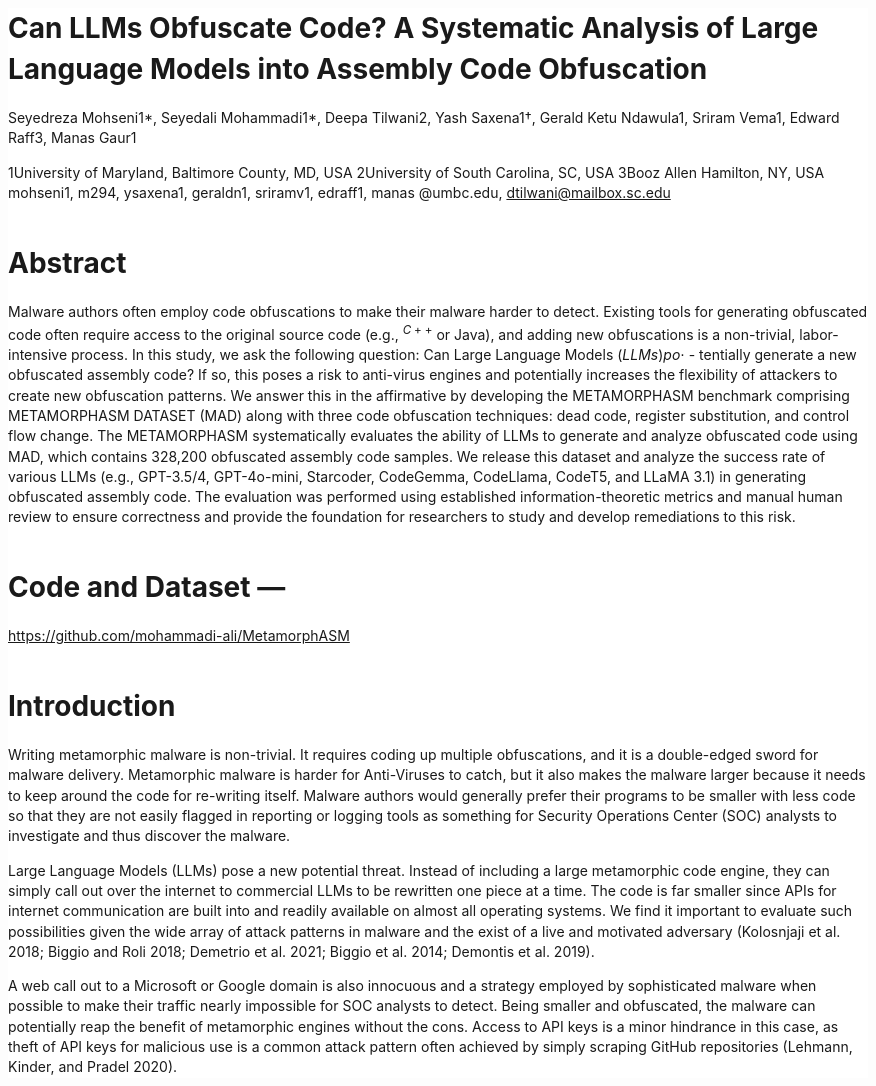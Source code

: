 # Can LLMs Obfuscate Code? A Systematic Analysis of Large Language Models into Assembly Code Obfuscation

Seyedreza Mohseni1\*, Seyedali Mohammadi1\*, Deepa Tilwani2, Yash Saxena1†, Gerald Ketu Ndawula1, Sriram Vema1, Edward Raff3, Manas Gaur1

1University of Maryland, Baltimore County, MD, USA 2University of South Carolina, SC, USA 3Booz Allen Hamilton, NY, USA mohseni1, m294, ysaxena1, geraldn1, sriramv1, edraff1, manas @umbc.edu, dtilwani@mailbox.sc.edu

# Abstract

Malware authors often employ code obfuscations to make their malware harder to detect. Existing tools for generating obfuscated code often require access to the original source code (e.g., $^ { C + + }$ or Java), and adding new obfuscations is a non-trivial, labor-intensive process. In this study, we ask the following question: Can Large Language Models $( L L M s ) p o \cdot$ - tentially generate a new obfuscated assembly code? If so, this poses a risk to anti-virus engines and potentially increases the flexibility of attackers to create new obfuscation patterns. We answer this in the affirmative by developing the METAMORPHASM benchmark comprising METAMORPHASM DATASET (MAD) along with three code obfuscation techniques: dead code, register substitution, and control flow change. The METAMORPHASM systematically evaluates the ability of LLMs to generate and analyze obfuscated code using MAD, which contains 328,200 obfuscated assembly code samples. We release this dataset and analyze the success rate of various LLMs (e.g., GPT-3.5/4, GPT-4o-mini, Starcoder, CodeGemma, CodeLlama, CodeT5, and LLaMA 3.1) in generating obfuscated assembly code. The evaluation was performed using established information-theoretic metrics and manual human review to ensure correctness and provide the foundation for researchers to study and develop remediations to this risk.

# Code and Dataset —

https://github.com/mohammadi-ali/MetamorphASM

# Introduction

Writing metamorphic malware is non-trivial. It requires coding up multiple obfuscations, and it is a double-edged sword for malware delivery. Metamorphic malware is harder for Anti-Viruses to catch, but it also makes the malware larger because it needs to keep around the code for re-writing itself. Malware authors would generally prefer their programs to be smaller with less code so that they are not easily flagged in reporting or logging tools as something for Security Operations Center (SOC) analysts to investigate and thus discover the malware.

Large Language Models (LLMs) pose a new potential threat. Instead of including a large metamorphic code engine, they can simply call out over the internet to commercial LLMs to be rewritten one piece at a time. The code is far smaller since APIs for internet communication are built into and readily available on almost all operating systems. We find it important to evaluate such possibilities given the wide array of attack patterns in malware and the exist of a live and motivated adversary (Kolosnjaji et al. 2018; Biggio and Roli 2018; Demetrio et al. 2021; Biggio et al. 2014; Demontis et al. 2019).

A web call out to a Microsoft or Google domain is also innocuous and a strategy employed by sophisticated malware when possible to make their traffic nearly impossible for SOC analysts to detect. Being smaller and obfuscated, the malware can potentially reap the benefit of metamorphic engines without the cons. Access to API keys is a minor hindrance in this case, as theft of API keys for malicious use is a common attack pattern often achieved by simply scraping GitHub repositories (Lehmann, Kinder, and Pradel 2020).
---
● PROBLEM REQUIREMENTS
Would you copy out exactly the lines above that start at the one containing "# Introduction" and end at the one containing "Writing metamorphic malware", inclusive?

● OUTPUT OF THE TASK
# Introduction

Writing metamorphic malware is non-trivial. It requires coding up multiple obfuscations, and it is a double-edged sword for malware delivery. Metamorphic malware is harder for Anti-Viruses to catch, but it also makes the malware larger because it needs to keep around the code for re-writing itself. Malware authors would generally prefer their programs to be smaller with less code so that they are not easily flagged in reporting or logging tools as something for Security Operations Center (SOC) analysts to investigate and thus discover the malware.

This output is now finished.